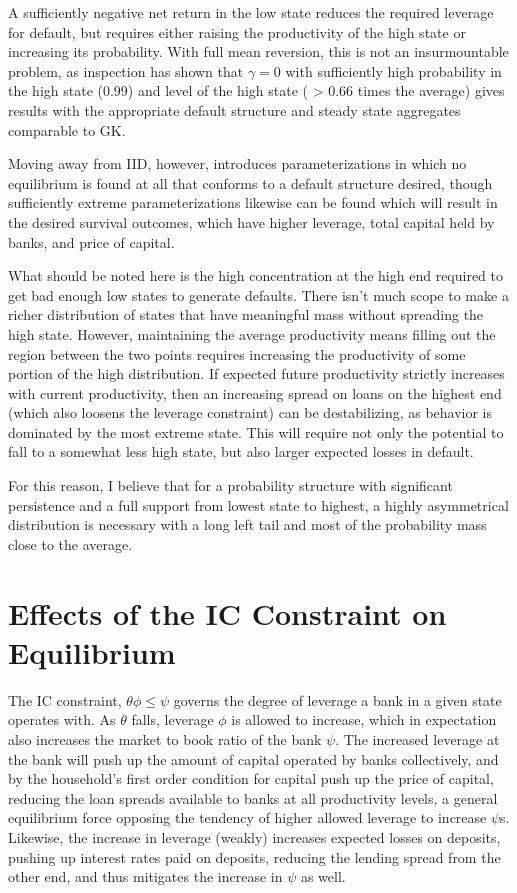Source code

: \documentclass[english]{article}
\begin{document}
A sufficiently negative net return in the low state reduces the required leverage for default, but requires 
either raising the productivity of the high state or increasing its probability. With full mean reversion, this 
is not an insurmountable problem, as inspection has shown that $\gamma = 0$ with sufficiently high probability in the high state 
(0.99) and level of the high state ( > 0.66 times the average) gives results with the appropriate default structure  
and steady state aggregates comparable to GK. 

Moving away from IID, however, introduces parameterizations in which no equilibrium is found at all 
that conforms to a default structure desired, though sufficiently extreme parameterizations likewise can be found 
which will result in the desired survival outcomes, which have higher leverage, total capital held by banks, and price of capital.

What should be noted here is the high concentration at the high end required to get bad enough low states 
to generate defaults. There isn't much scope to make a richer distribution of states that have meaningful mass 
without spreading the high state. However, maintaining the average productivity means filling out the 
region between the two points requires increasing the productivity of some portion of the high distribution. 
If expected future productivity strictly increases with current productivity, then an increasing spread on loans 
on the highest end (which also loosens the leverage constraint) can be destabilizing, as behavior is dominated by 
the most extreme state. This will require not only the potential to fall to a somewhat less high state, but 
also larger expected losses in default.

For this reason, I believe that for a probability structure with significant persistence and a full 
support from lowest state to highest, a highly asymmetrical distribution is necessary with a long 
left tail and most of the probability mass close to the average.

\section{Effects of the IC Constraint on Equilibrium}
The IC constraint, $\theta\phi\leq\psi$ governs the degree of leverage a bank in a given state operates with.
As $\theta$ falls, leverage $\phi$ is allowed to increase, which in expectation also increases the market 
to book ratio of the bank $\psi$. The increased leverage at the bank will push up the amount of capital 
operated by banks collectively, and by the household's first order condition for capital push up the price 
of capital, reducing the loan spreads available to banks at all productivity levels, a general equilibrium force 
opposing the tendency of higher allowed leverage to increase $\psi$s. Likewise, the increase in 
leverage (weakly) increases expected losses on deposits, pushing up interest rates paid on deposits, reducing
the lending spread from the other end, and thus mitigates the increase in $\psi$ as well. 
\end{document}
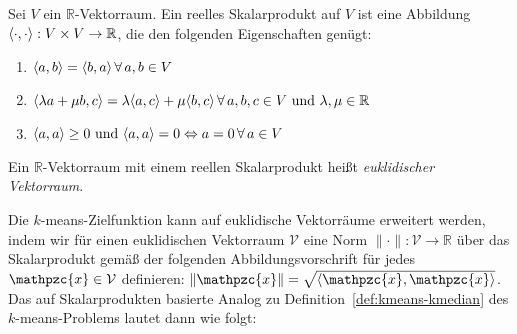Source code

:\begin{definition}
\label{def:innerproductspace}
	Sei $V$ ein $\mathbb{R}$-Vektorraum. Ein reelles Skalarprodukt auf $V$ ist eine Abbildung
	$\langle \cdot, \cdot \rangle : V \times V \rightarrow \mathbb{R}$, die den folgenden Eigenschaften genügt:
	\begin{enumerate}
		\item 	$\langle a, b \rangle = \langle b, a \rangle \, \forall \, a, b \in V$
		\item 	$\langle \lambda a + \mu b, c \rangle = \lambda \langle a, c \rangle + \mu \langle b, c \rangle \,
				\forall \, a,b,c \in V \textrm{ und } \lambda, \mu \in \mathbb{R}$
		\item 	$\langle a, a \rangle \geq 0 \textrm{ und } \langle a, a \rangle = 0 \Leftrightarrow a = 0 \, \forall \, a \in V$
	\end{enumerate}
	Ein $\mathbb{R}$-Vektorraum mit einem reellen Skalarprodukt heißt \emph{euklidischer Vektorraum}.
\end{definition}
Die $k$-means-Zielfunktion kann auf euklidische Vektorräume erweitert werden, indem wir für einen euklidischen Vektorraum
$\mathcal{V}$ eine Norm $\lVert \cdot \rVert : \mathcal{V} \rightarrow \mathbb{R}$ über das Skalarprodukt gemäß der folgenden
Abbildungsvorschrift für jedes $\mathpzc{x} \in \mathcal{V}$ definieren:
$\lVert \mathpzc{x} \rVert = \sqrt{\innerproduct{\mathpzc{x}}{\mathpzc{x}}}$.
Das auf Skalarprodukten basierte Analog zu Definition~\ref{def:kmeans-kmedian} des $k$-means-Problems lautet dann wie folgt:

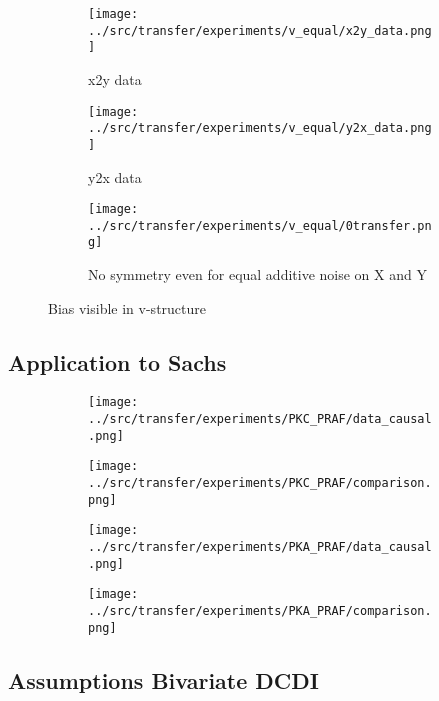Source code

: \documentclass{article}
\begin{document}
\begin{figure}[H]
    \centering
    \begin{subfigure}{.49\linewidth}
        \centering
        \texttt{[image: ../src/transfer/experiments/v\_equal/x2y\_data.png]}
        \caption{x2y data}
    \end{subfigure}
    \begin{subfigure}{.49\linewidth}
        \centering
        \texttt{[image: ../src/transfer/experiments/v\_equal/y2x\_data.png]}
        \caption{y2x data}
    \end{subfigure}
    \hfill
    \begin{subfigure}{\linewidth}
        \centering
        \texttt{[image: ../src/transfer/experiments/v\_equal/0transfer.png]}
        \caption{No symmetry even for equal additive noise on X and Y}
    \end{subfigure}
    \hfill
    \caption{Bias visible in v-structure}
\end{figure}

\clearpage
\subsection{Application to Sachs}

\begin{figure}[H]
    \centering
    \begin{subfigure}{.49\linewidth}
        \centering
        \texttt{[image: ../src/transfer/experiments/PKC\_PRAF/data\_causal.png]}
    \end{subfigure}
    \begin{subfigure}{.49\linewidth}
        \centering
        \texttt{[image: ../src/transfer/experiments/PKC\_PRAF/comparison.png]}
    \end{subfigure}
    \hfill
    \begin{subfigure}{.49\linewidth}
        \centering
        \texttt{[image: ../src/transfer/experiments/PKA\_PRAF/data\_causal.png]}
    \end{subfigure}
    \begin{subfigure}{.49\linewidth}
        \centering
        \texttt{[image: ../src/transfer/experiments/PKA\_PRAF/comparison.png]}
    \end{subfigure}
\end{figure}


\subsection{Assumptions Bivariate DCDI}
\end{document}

* * *

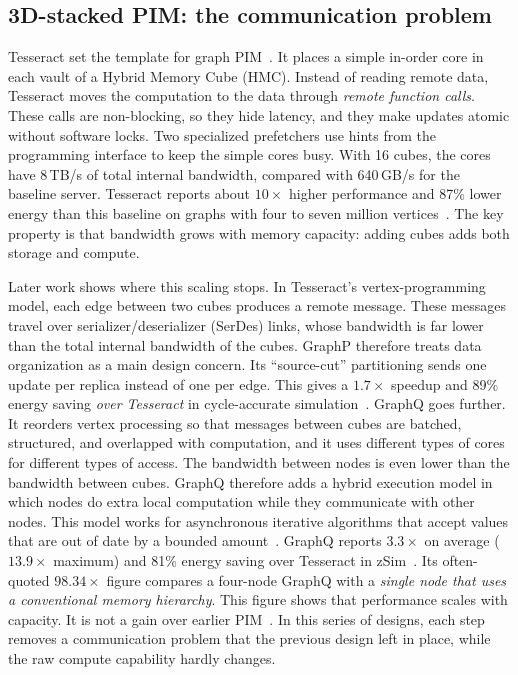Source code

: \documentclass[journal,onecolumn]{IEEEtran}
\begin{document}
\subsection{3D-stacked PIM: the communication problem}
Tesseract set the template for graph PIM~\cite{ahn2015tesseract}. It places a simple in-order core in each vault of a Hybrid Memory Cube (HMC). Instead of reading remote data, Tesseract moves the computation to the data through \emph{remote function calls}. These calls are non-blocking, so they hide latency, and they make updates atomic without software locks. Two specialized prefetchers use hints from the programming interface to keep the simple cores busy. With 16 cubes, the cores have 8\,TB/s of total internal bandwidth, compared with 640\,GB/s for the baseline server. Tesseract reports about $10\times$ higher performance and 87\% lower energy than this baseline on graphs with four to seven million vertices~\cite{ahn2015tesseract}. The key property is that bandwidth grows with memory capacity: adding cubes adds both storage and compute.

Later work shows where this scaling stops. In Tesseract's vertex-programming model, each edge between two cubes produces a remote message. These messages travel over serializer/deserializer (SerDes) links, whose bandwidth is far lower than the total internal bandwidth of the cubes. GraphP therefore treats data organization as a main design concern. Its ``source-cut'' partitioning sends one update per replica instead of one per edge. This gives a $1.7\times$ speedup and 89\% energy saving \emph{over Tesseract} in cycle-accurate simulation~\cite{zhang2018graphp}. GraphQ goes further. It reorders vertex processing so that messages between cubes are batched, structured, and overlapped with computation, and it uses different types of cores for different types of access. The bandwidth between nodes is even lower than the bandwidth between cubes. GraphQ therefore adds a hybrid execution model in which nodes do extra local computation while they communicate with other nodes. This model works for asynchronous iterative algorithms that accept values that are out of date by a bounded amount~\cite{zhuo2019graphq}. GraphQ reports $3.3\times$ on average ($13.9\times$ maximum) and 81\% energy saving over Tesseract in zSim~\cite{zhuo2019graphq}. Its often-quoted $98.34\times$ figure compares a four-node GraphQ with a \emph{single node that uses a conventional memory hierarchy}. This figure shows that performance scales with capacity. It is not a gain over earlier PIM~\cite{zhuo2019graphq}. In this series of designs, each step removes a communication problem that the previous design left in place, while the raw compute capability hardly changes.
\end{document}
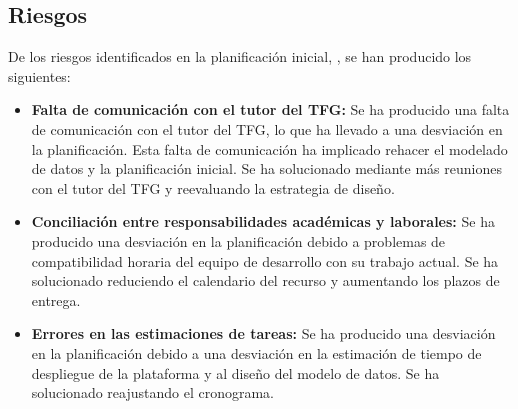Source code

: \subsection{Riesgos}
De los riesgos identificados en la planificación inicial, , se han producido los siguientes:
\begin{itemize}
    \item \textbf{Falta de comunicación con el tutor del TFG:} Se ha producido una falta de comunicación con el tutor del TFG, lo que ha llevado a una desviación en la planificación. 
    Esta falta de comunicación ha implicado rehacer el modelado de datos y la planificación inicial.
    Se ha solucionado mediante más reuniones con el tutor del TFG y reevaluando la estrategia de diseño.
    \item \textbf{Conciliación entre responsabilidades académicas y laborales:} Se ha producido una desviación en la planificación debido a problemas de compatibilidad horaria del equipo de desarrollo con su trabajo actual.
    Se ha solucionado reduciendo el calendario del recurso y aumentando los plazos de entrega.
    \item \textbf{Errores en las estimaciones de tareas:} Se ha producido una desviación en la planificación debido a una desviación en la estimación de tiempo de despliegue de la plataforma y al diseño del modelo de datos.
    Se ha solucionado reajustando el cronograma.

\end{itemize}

> Work instructions
Your answer must be one number: how many lines of the entries hold the string "other".

> Response for this exercise
2